Perhaps the trademark or signature image of Namibia comes from the glorious orange colored dunes of of the Namib Desert — perhaps most famously are those of Sossusvlei. Tucked into the central Namib surrounded by vast arid plains dotted with acacia and quiver trees and various desert shrubs such as sage or some sort of succulents, Sossusvlei is a national park where the whipping sands creates spectacularly huge dunes and brushes endless arrays of geometric pattern into the red clay colored sands. I’d dreamed of seeing these dunes for years. And from Aus they’d be less than a days ride. So with a tank full of Aus petrol and armed with road intelligence I tackled my next dirt and gravel adventure of more than 400km — alone.
Taking a bit of a sandy track to get out of Aus, solo again I head into the Namib desert.

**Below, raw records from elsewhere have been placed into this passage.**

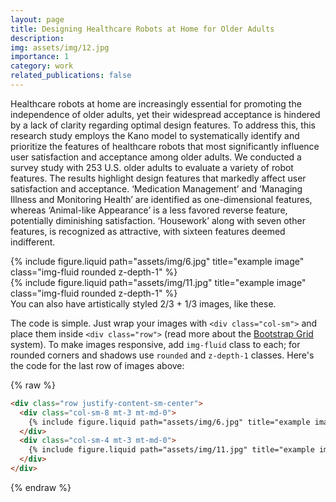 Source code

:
 ```yaml
---
layout: page
title: Designing Healthcare Robots at Home for Older Adults
description:
img: assets/img/12.jpg
importance: 1
category: work
related_publications: false
---
```


Healthcare robots at home are increasingly essential for promoting the independence of older adults, yet their widespread acceptance is hindered by a lack of clarity regarding optimal design features. To address this, this research study employs the Kano model to systematically identify and prioritize the features of healthcare robots that most significantly influence user satisfaction and acceptance among older adults. We conducted a survey study with 253 U.S. older adults to evaluate a variety of robot features. The results highlight design features that markedly affect user satisfaction and acceptance. ‘Medication Management’ and ‘Managing Illness and Monitoring Health’ are identified as one-dimensional features, whereas ‘Animal-like Appearance’ is a less favored reverse feature, potentially diminishing satisfaction. ‘Housework’ along with seven other features, is recognized as attractive, with sixteen features deemed indifferent.

<div class="row justify-content-sm-center">
    <div class="col-sm-8 mt-3 mt-md-0">
        {% include figure.liquid path="assets/img/6.jpg" title="example image" class="img-fluid rounded z-depth-1" %}
    </div>
    <div class="col-sm-4 mt-3 mt-md-0">
        {% include figure.liquid path="assets/img/11.jpg" title="example image" class="img-fluid rounded z-depth-1" %}
    </div>
</div>
<div class="caption">
    You can also have artistically styled 2/3 + 1/3 images, like these.
</div>

The code is simple.
Just wrap your images with `<div class="col-sm">` and place them inside `<div class="row">` (read more about the <a href="https://getbootstrap.com/docs/4.4/layout/grid/">Bootstrap Grid</a> system).
To make images responsive, add `img-fluid` class to each; for rounded corners and shadows use `rounded` and `z-depth-1` classes.
Here's the code for the last row of images above:

{% raw %}

```html
<div class="row justify-content-sm-center">
  <div class="col-sm-8 mt-3 mt-md-0">
    {% include figure.liquid path="assets/img/6.jpg" title="example image" class="img-fluid rounded z-depth-1" %}
  </div>
  <div class="col-sm-4 mt-3 mt-md-0">
    {% include figure.liquid path="assets/img/11.jpg" title="example image" class="img-fluid rounded z-depth-1" %}
  </div>
</div>
```

{% endraw %}
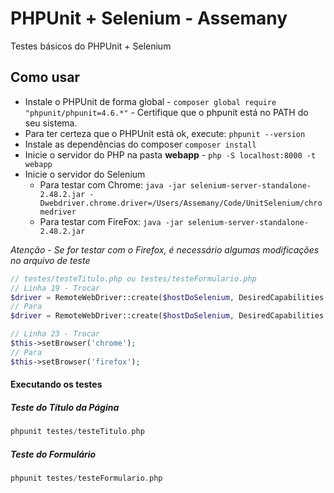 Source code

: # PHPUnit + Selenium - Assemany

Testes básicos do PHPUnit + Selenium

## Como usar

* Instale o PHPUnit de forma global - ``` composer global require "phpunit/phpunit=4.6.*" ``` - Certifique que o phpunit está no PATH do seu sistema.
* Para ter certeza que o PHPUnit está ok, execute: ``` phpunit --version ```
* Instale as dependências do composer ``` composer install ```
* Inicie o servidor do PHP na pasta **webapp** - ```php -S localhost:8000 -t webapp```
* Inicie o servidor do Selenium
	* Para testar com Chrome: ```java -jar selenium-server-standalone-2.48.2.jar -Dwebdriver.chrome.driver=/Users/Assemany/Code/UnitSelenium/chromedriver```
	* Para testar com FireFox: ```java -jar selenium-server-standalone-2.48.2.jar```

*Atenção - Se for testar com o Firefox, é necessário algumas modificações no arquivo de teste*

``` php
// testes/testeTitulo.php ou testes/testeFormulario.php
// Linha 19 - Trocar
$driver = RemoteWebDriver::create($hostDoSelenium, DesiredCapabilities::chrome());
// Para
$driver = RemoteWebDriver::create($hostDoSelenium, DesiredCapabilities::firefox());

// Linha 23 - Trocar
$this->setBrowser('chrome');     
// Para
$this->setBrowser('firefox');
```

#### Executando os testes

##### Teste do Título da Página
``` php
phpunit testes/testeTitulo.php
```

##### Teste do Formulário
``` php
phpunit testes/testeFormulario.php
```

Leaving Aus I was hit immediately with about 20km of medium deep sand on a hard packed gravel surface. Not too problematic but the jittery front end and occasional swing of the rear wheel tends to play tricks with one’s mind while creating tension and therefore at times reducing the enjoyment of the ride. That’s not to say that sections of the road were almost as good as pavement allowing me to achieve speeds exceeding 100kph (60 mph). But about 90km of riding through a valley where dried up rivers or washes along with the deposits of larger rocks and loose sands consistently challenged me every 1500 meters. But sometimes bumpy theride through savannah, desert and over mountains and passes gave me a scenic overdose. Shapely acacias hung effortlessly over golden yellow brush and sometimes red clay or beautifully painted washes of white sand. I wanted to take photographs ever 10 minutes, but refrained. When the road turned further west, it’s condition deteriorated. For the next couple hours I saw only one vehicle — and it blew by me like I was standing still leaving me in a cloud of dust that left me without any visibility. The fine silty sand and loose rocks again taxed my patience and tenacity. I kept moving, stopping for a break when the tension and hammering became too much.
The road changed from gravely tracks to sand and hard-packed clay. These parts I could get up to speed. But good things don’t last forever. The owners of the lodge told me a couple guests, riders from South Africa , left yesterday and had enough of the roads and were headed for the tarred track to Windhoek. Thinking to myself that’s a bit excessive, I plan and ride the dirt, sand , gravel and clay.
Checking out the map during one of my several rest stops that day.
The dusty trail of the only car I saw that morning.
Elephants love the thorny Acacia trees. Those things are sharp!
The road goes on forever, seemingly. Here it’s a cruiser. Though the assistant at the lodge lamented, “Is there any such thing as a good gravel road?” I found this section to be rather pleasant – considering the alternative I’d experienced that day.
Arriving in Sesriem after battling my last wash and patch of deep marble sized gravel, I landed at the Sossusvlei Lodge, a five star resort just outside the gate of the park. I pulled into here as a last resort. The booking that Aus Vista Lodge had made for me turned out to be 70km north of the park, not south as they’d told me that morning. There was no way I’d travel another 40 miles north only to have to turnaround to come back to this park the following day. Why not stay right here? Then I was quoted the room rate. Suddenly 40 miles was looking like my best option. But they offered me Desert Camp, another property they manage just outside of town consisting of a series of self-catering bungalows that are actually tented structures with a solid foundation, large bathrooms, braii (bbq), huge bathrooms and tastefully decorated with first class furnishings. This would cost me about the same as my out of town booking. However with no food to BBQ, and no restaurant on premises the notion of riding to the main lodge for dinner at night over that gravel didn’t appeal to me. Plus I wanted to drink. Kindly the lodge offered to pick me up (about 4 miles away) for diner and 7pm and return me to my Desert Camp by 9:30. Sold.
Desert Camp in Sesriem – essentially a high-tech tent with a solid foundation. Beautiful desert views and stars a plenty.
Over dinner I watched oryx antelope graze under acacias while I was offered a fixed price buffet meal consisting of, among others, exotic meats such as zebra, impala, oryx, crocodile and ostrich. That topped with a ice cold Windhoek Lager and I was in Namib heaven.
There’s a set price buffet dinner that is offered at the Sossulvlei Lodge, about 3 miles from Desert Camp. Here the braii master offers a tasting of wild game including Zebra, Impala, Kudu, Eland, Ostrich and more. I enjoyed the Eland and Zebra. Yummy.
These Springbok grazing outside the lodge weren’t on that nights menu.